Leave the pictures out and give every entry again exactly.

------ RECORDS FOR THE TASK

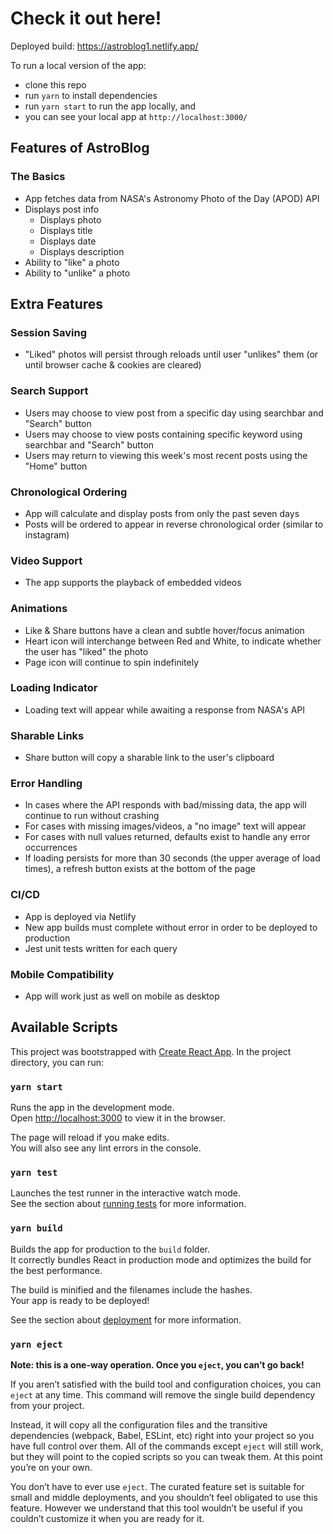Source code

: # Check it out here!

Deployed build: https://astroblog1.netlify.app/

To run a local version of the app:

- clone this repo
- run `yarn` to install dependencies
- run `yarn start` to run the app locally, and
- you can see your local app at `http://localhost:3000/`

## Features of AstroBlog

### The Basics

- App fetches data from NASA's Astronomy Photo of the Day (APOD) API
- Displays post info
  - Displays photo
  - Displays title
  - Displays date
  - Displays description
- Ability to "like" a photo
- Ability to "unlike" a photo

## Extra Features

### Session Saving

- "Liked" photos will persist through reloads until user "unlikes" them (or until browser cache & cookies are cleared)

### Search Support

- Users may choose to view post from a specific day using searchbar and "Search" button
- Users may choose to view posts containing specific keyword using searchbar and "Search" button
- Users may return to viewing this week's most recent posts using the "Home" button

### Chronological Ordering

- App will calculate and display posts from only the past seven days
- Posts will be ordered to appear in reverse chronological order (similar to instagram)

### Video Support

- The app supports the playback of embedded videos

### Animations

- Like & Share buttons have a clean and subtle hover/focus animation
- Heart icon will interchange between Red and White, to indicate whether the user has "liked" the photo
- Page icon will continue to spin indefinitely

### Loading Indicator

- Loading text will appear while awaiting a response from NASA's API

### Sharable Links

- Share button will copy a sharable link to the user's clipboard

### Error Handling

- In cases where the API responds with bad/missing data, the app will continue to run without crashing
- For cases with missing images/videos, a "no image" text will appear
- For cases with null values returned, defaults exist to handle any error occurrences
- If loading persists for more than 30 seconds (the upper average of load times), a refresh button exists at the bottom of the page

### CI/CD

- App is deployed via Netlify
- New app builds must complete without error in order to be deployed to production
- Jest unit tests written for each query

### Mobile Compatibility

- App will work just as well on mobile as desktop

## Available Scripts

This project was bootstrapped with [Create React App](https://github.com/facebook/create-react-app).
In the project directory, you can run:

### `yarn start`

Runs the app in the development mode.\
Open [http://localhost:3000](http://localhost:3000) to view it in the browser.

The page will reload if you make edits.\
You will also see any lint errors in the console.

### `yarn test`

Launches the test runner in the interactive watch mode.\
See the section about [running tests](https://facebook.github.io/create-react-app/docs/running-tests) for more information.

### `yarn build`

Builds the app for production to the `build` folder.\
It correctly bundles React in production mode and optimizes the build for the best performance.

The build is minified and the filenames include the hashes.\
Your app is ready to be deployed!

See the section about [deployment](https://facebook.github.io/create-react-app/docs/deployment) for more information.

### `yarn eject`

**Note: this is a one-way operation. Once you `eject`, you can’t go back!**

If you aren’t satisfied with the build tool and configuration choices, you can `eject` at any time. This command will remove the single build dependency from your project.

Instead, it will copy all the configuration files and the transitive dependencies (webpack, Babel, ESLint, etc) right into your project so you have full control over them. All of the commands except `eject` will still work, but they will point to the copied scripts so you can tweak them. At this point you’re on your own.

You don’t have to ever use `eject`. The curated feature set is suitable for small and middle deployments, and you shouldn’t feel obligated to use this feature. However we understand that this tool wouldn’t be useful if you couldn’t customize it when you are ready for it.
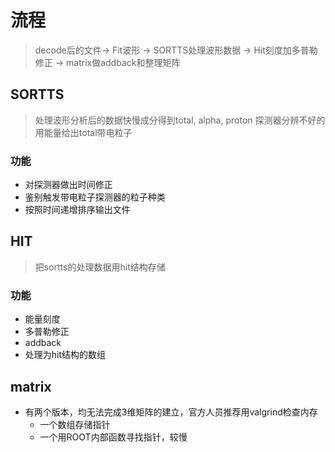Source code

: # 流程
> decode后的文件-> Fit波形 -> SORTTS处理波形数据 -> Hit刻度加多普勒修正 -> matrix做addback和整理矩阵 
## SORTTS
> 处理波形分析后的数据快慢成分得到total, alpha, proton
> 探测器分辨不好的用能量给出total带电粒子
### 功能
- 对探测器做出时间修正
- 鉴别触发带电粒子探测器的粒子种类
- 按照时间递增排序输出文件
## HIT
> 把sortts的处理数据用hit结构存储
### 功能
- 能量刻度
- 多普勒修正
- addback
- 处理为hit结构的数组
## matrix
- 有两个版本，均无法完成3维矩阵的建立，官方人员推荐用valgrind检查内存
    - 一个数组存储指针
    - 一个用ROOT内部函数寻找指针，较慢

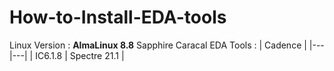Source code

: # How-to-Install-EDA-tools
Linux Version : **AlmaLinux 8.8**  Sapphire Caracal 
EDA Tools : 
| Cadence |
|---|---|
| IC6.1.8 | Spectre 21.1 |

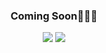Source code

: <div align="center">
  <h3>Coming Soon🤘🏻🔥</h3>
  <img src="https://github-readme-stats.vercel.app/api?username=omidnikrah&show_icons=true" />
  <img src="https://raw.githubusercontent.com/omidnikrah/omidnikrah/master/activity-profile.png" />
</p>

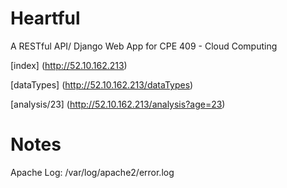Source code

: # Heartful

A RESTful API/ Django Web App for CPE 409 - Cloud Computing 

[index] (http://52.10.162.213)

[dataTypes] (http://52.10.162.213/dataTypes)

[analysis/23] (http://52.10.162.213/analysis?age=23)

# Notes
Apache Log: /var/log/apache2/error.log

------------

ANSWER BELOW |
Source code

: # Check it out here!

Deployed build: https://astroblog1.netlify.app/

To run a local version of the app:

- clone this repo
- run `yarn` to install dependencies
- run `yarn start` to run the app locally, and
- you can see your local app at `http://localhost:3000/`

## Features of AstroBlog

### The Basics

- App fetches data from NASA's Astronomy Photo of the Day (APOD) API
- Displays post info
  - Displays photo
  - Displays title
  - Displays date
  - Displays description
- Ability to "like" a photo
- Ability to "unlike" a photo

## Extra Features

### Session Saving

- "Liked" photos will persist through reloads until user "unlikes" them (or until browser cache & cookies are cleared)

### Search Support

- Users may choose to view post from a specific day using searchbar and "Search" button
- Users may choose to view posts containing specific keyword using searchbar and "Search" button
- Users may return to viewing this week's most recent posts using the "Home" button

### Chronological Ordering

- App will calculate and display posts from only the past seven days
- Posts will be ordered to appear in reverse chronological order (similar to instagram)

### Video Support

- The app supports the playback of embedded videos

### Animations

- Like & Share buttons have a clean and subtle hover/focus animation
- Heart icon will interchange between Red and White, to indicate whether the user has "liked" the photo
- Page icon will continue to spin indefinitely

### Loading Indicator

- Loading text will appear while awaiting a response from NASA's API

### Sharable Links

- Share button will copy a sharable link to the user's clipboard

### Error Handling

- In cases where the API responds with bad/missing data, the app will continue to run without crashing
- For cases with missing images/videos, a "no image" text will appear
- For cases with null values returned, defaults exist to handle any error occurrences
- If loading persists for more than 30 seconds (the upper average of load times), a refresh button exists at the bottom of the page

### CI/CD

- App is deployed via Netlify
- New app builds must complete without error in order to be deployed to production
- Jest unit tests written for each query

### Mobile Compatibility

- App will work just as well on mobile as desktop

## Available Scripts

This project was bootstrapped with [Create React App](https://github.com/facebook/create-react-app).
In the project directory, you can run:

### `yarn start`

Runs the app in the development mode.\
Open [http://localhost:3000](http://localhost:3000) to view it in the browser.

The page will reload if you make edits.\
You will also see any lint errors in the console.

### `yarn test`

Launches the test runner in the interactive watch mode.\
See the section about [running tests](https://facebook.github.io/create-react-app/docs/running-tests) for more information.

### `yarn build`

Builds the app for production to the `build` folder.\
It correctly bundles React in production mode and optimizes the build for the best performance.

The build is minified and the filenames include the hashes.\
Your app is ready to be deployed!

See the section about [deployment](https://facebook.github.io/create-react-app/docs/deployment) for more information.

### `yarn eject`

**Note: this is a one-way operation. Once you `eject`, you can’t go back!**

If you aren’t satisfied with the build tool and configuration choices, you can `eject` at any time. This command will remove the single build dependency from your project.

Instead, it will copy all the configuration files and the transitive dependencies (webpack, Babel, ESLint, etc) right into your project so you have full control over them. All of the commands except `eject` will still work, but they will point to the copied scripts so you can tweak them. At this point you’re on your own.

You don’t have to ever use `eject`. The curated feature set is suitable for small and middle deployments, and you shouldn’t feel obligated to use this feature. However we understand that this tool wouldn’t be useful if you couldn’t customize it when you are ready for it.
Source code

: # 流程
> decode后的文件-> Fit波形 -> SORTTS处理波形数据 -> Hit刻度加多普勒修正 -> matrix做addback和整理矩阵 
## SORTTS
> 处理波形分析后的数据快慢成分得到total, alpha, proton
> 探测器分辨不好的用能量给出total带电粒子
### 功能
- 对探测器做出时间修正
- 鉴别触发带电粒子探测器的粒子种类
- 按照时间递增排序输出文件
## HIT
> 把sortts的处理数据用hit结构存储
### 功能
- 能量刻度
- 多普勒修正
- addback
- 处理为hit结构的数组
## matrix
- 有两个版本，均无法完成3维矩阵的建立，官方人员推荐用valgrind检查内存
    - 一个数组存储指针
    - 一个用ROOT内部函数寻找指针，较慢

Source code

: # How-to-Install-EDA-tools
Linux Version : **AlmaLinux 8.8**  Sapphire Caracal 
EDA Tools : 
| Cadence |
|---|---|
| IC6.1.8 | Spectre 21.1 |

Source code

: <div align="center">
  <h3>Coming Soon🤘🏻🔥</h3>
  <img src="https://github-readme-stats.vercel.app/api?username=omidnikrah&show_icons=true" />
  <img src="https://raw.githubusercontent.com/omidnikrah/omidnikrah/master/activity-profile.png" />
</p>

Source code

: # Heartful

A RESTful API/ Django Web App for CPE 409 - Cloud Computing 

[index] (http://52.10.162.213)

[dataTypes] (http://52.10.162.213/dataTypes)

[analysis/23] (http://52.10.162.213/analysis?age=23)

# Notes
Apache Log: /var/log/apache2/error.log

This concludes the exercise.